Le récit vétérotestamentaire de la création, que nous avons entendu, indique
clairement cet ordre des réalités. Cependant il nous fait faire encore un
pas en avant. Il a structuré le processus de la création dans le cadre d’une
semaine qui va vers le samedi, y trouvant son achèvement. Pour Israël, le
samedi était le jour où tous pouvaient participer au repos de Dieu, où homme
et animal, maître et esclave, grands et petits étaient unis dans la liberté
de Dieu. Ainsi le samedi était une expression de l’alliance entre Dieu et
l’homme et la création. De cette façon, la communion entre Dieu et l’homme
n’apparaît pas comme quelque chose de rajouté, instauré par la suite dans un
monde dont la création était déjà terminée. L’alliance, la communion entre
Dieu et l’homme, est prévue au plus profond de la création. Oui, l’alliance
est la raison intrinsèque de la création comme la création est le présupposé
extérieur de l’alliance. Dieu a fait le monde pour qu’il y ait un lieu où il
puisse communiquer son amour et d’où la réponse d’amour lui retourne. Devant
Dieu, le cœur de l’homme qui lui répond est plus grand et plus important que
l’immense cosmos matériel tout entier qui, certainement, nous laisse
entrevoir quelque chose de la grandeur de Dieu.

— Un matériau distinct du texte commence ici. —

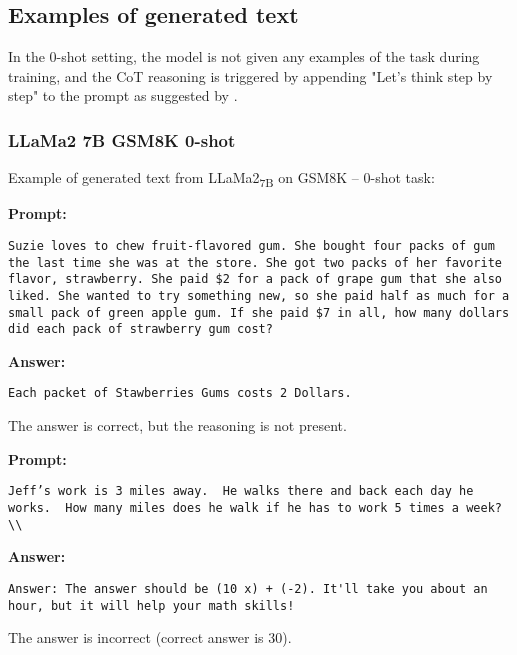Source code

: \subsection{Examples of generated text}
\label{subsec:examples-of-generated-text}

In the 0-shot setting, the model is not given any examples of the task during training, and the CoT reasoning is triggered by appending "Let's think step by step" to the prompt as suggested by \textcite{kojima2023large}.\\

\subsubsection*{LLaMa2 7B GSM8K 0-shot}
\noindent Example of generated text from LLaMa2\textsubscript{7B} on GSM8K -- 0-shot task:
\begin{displayquote}
	\textbf{Prompt:}
	\begin{Verbatim}[fontsize=\small,breaklines]
Suzie loves to chew fruit-flavored gum. She bought four packs of gum the last time she was at the store. She got two packs of her favorite flavor, strawberry. She paid $2 for a pack of grape gum that she also liked. She wanted to try something new, so she paid half as much for a small pack of green apple gum. If she paid $7 in all, how many dollars did each pack of strawberry gum cost?
	\end{Verbatim}
	\textbf{Answer:}
	\begin{Verbatim}[fontsize=\small,breaklines]
Each packet of Stawberries Gums costs 2 Dollars.
	\end{Verbatim}
\end{displayquote}
The answer is correct, but the reasoning is not present.
\begin{displayquote}
	\textbf{Prompt:}
	\begin{Verbatim}[fontsize=\small,breaklines]
Jeff’s work is 3 miles away.  He walks there and back each day he works.  How many miles does he walk if he has to work 5 times a week?\\
	\end{Verbatim}
	\textbf{Answer:}
	\begin{Verbatim}[fontsize=\small,breaklines]
Answer: The answer should be (10 x) + (-2). It'll take you about an hour, but it will help your math skills!
	\end{Verbatim}
\end{displayquote}
The answer is incorrect (correct answer is 30).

A Pâques et à la suite de l’expérience pascale des chrétiens, nous devons
cependant faire encore un autre pas. Le samedi est le septième jour de la
semaine. Après six jours, où l’homme participe, en un certain sens, au
travail de la création de Dieu, le samedi est le jour du repos. Mais dans
l’Eglise naissante, quelque chose d’inouï s’est produit : à la place du
samedi, du septième jour, vient le premier jour. Comme jour de l’assemblée
liturgique, il est le jour de la rencontre avec Dieu par Jésus Christ qui,
le premier jour, le dimanche, a rencontré les siens en tant que Ressuscité,
après que ceux-ci eurent trouvé le tombeau vide. La structure de la semaine
est maintenant renversée. Elle n’est plus dirigée vers le septième jour,
pour y participer au repos de Dieu. Elle commence par le premier jour comme
jour de la rencontre avec le Ressuscité. Cette rencontre se renouvelle sans
cesse dans la célébration de l’Eucharistie, où le Seigneur vient de nouveau
au milieu des siens et se donne à eux, se laisse, pour ainsi dire, toucher
par eux, se met à table avec eux. Ce changement est un fait extraordinaire,
si on considère que le samedi, le septième jour comme jour de la rencontre
avec Dieu, est profondément enraciné dans l’Ancien Testament. Si nous nous
rappelons que le parcours depuis le travail jusqu’au jour du repos
correspond aussi à une logique naturelle, le caractère dramatique de ce
tournant devient encore plus évident. Ce processus révolutionnaire, qui
s’est vérifié tout de suite au début du développement de l’Eglise, n’est
explicable que par le fait qu’en ce jour quelque chose d’inouï était arrivé.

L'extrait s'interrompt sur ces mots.